Hans Vetter Memorial Lecture: Peter Stutchbury
Monday at 6 p.m.
Carnegie Museum of Art Theater
Peter Stutchbury will present a history of design thinking, influences, and outcomes. Stutchbury is the head of Peter Stutchbury Architecture, an architectural firm based in Sydney, Australia. The firm has won 41 Royal Australian Institute of Architects awards, and its work has been exhibited internationally, including two exhibitions at the Venice Architecture Biennale. Stutchbury and his firm focus on sustainability in their design.
William C. Weldon
Tuesday at 12:30 p.m.
William C. Weldon, the chairman of the board and CEO of Johnson & Johnson, will speak about his experiences in business. He is also a member of the board of directors of JPMorgan Chase & Co. Weldon also serves on the Liberty Science Center Chairman’s Advisory Council, and is a member of the board of trustees for Quinnipiac University.
Umut A. Acar
Wednesday at 1 p.m.
Gates Hillman Complex 6501
Umut A. Acar, a researcher at the Max Planck Institute for Software Systems, will deliver a lecture titled “Greedy Sharing: Scheduling on Weakly Consistent Memory.”
Acar will present the recent unpublished results of his and his collaborators’ work on “greedy sharing,” a new algorithm for load balancing on processors with weakly consistent memory.
The algorithm relies on work-sharing, which results in synchronization. Acar will present experiments which show that the algorithm is practical, and discuss future research directions.
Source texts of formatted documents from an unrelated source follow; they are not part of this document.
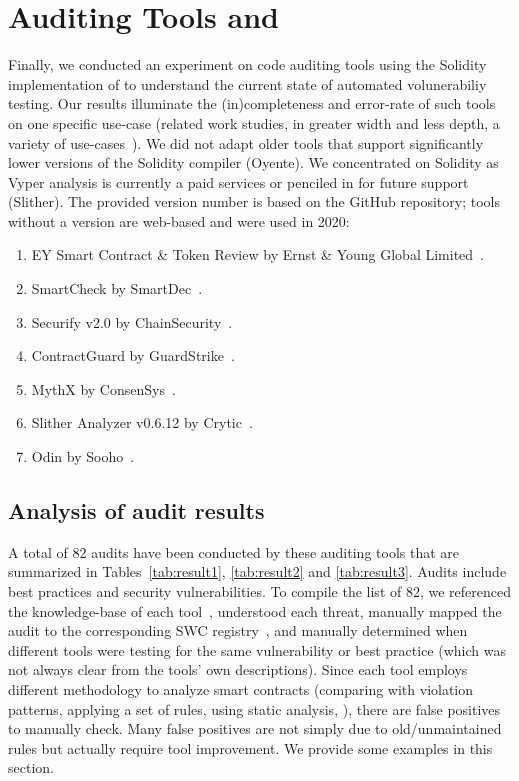 




\section{Auditing Tools and \erc}\label{sec:tools}
Finally, we conducted an experiment on code auditing tools using the Solidity implementation of \sys to understand the current state of automated volunerabiliy testing. Our results illuminate the (in)completeness and error-rate of such tools on one specific use-case (related work studies, in greater width and less depth, a variety of use-cases~\cite{AuditTools}). We did not adapt older tools that support significantly lower versions of the Solidity compiler (\eg Oyente). We concentrated on Solidity as Vyper analysis is currently a paid services or penciled in for future support (\eg Slither). The provided version number is based on the GitHub repository; tools without a version are web-based and were used in 2020:

\begin{enumerate}
	\item EY Smart Contract \& Token Review by Ernst \& Young Global Limited~\cite{EYTool}.
	\item SmartCheck by SmartDec~\cite{SMARTCHECK}.
	\item Securify v2.0 by ChainSecurity~\cite{SECURIFYGIT,SECURIFY}.
	\item ContractGuard by GuardStrike~\cite{ContractGuard}.
	\item MythX by ConsenSys~\cite{MythX}.
	\item Slither Analyzer v0.6.12 by Crytic~\cite{SlitherDoc}.
	\item Odin by Sooho~\cite{Odin}.
\end{enumerate}

\subsection{Analysis of audit results}
A total of 82 audits have been conducted by these auditing tools that are summarized in Tables~\ref{tab:result1}, \ref{tab:result2} and \ref{tab:result3}. Audits include best practices and security vulnerabilities. To compile the list of 82, we referenced the knowledge-base of each tool~\cite{SECURIFYGIT,SMARTCHECK,MythX,ContractGuard,SlitherDoc}, understood each threat, manually mapped the audit to the corresponding SWC registry~\cite{SWC}, and manually determined when different tools were testing for the same vulnerability or best practice (which was not always clear from the tools' own descriptions). Since each tool employs different methodology to analyze smart contracts (\eg comparing with violation patterns, applying a set of rules, using static analysis, \etc), there are false positives to manually check. Many false positives are not simply due to old/unmaintained rules but actually require tool improvement. We provide some examples in this section.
Philosophy Colloquium: Branden Fitelson
Thursday at 4:45 p.m.
Baker Hall A53
Branden Fitelson, a professor of philosophy at Rutgers University, will deliver a lecture titled “Accuracy, Coherence, and Evidence,” based on his and his collaborator’s work.
Fitelson will briefly discuss the traditionally accepted accuracy, coherence, and evidentiary norms for full belief, as well as the Ramsey-style reasoning that one should be skeptical of analogous norms for partial belief.
He will then describe alternative accuracy and coherency norms for partial belief, and the ways in which analogous norms for full belief lead to a new coherence norm that is weaker than deductive consistency.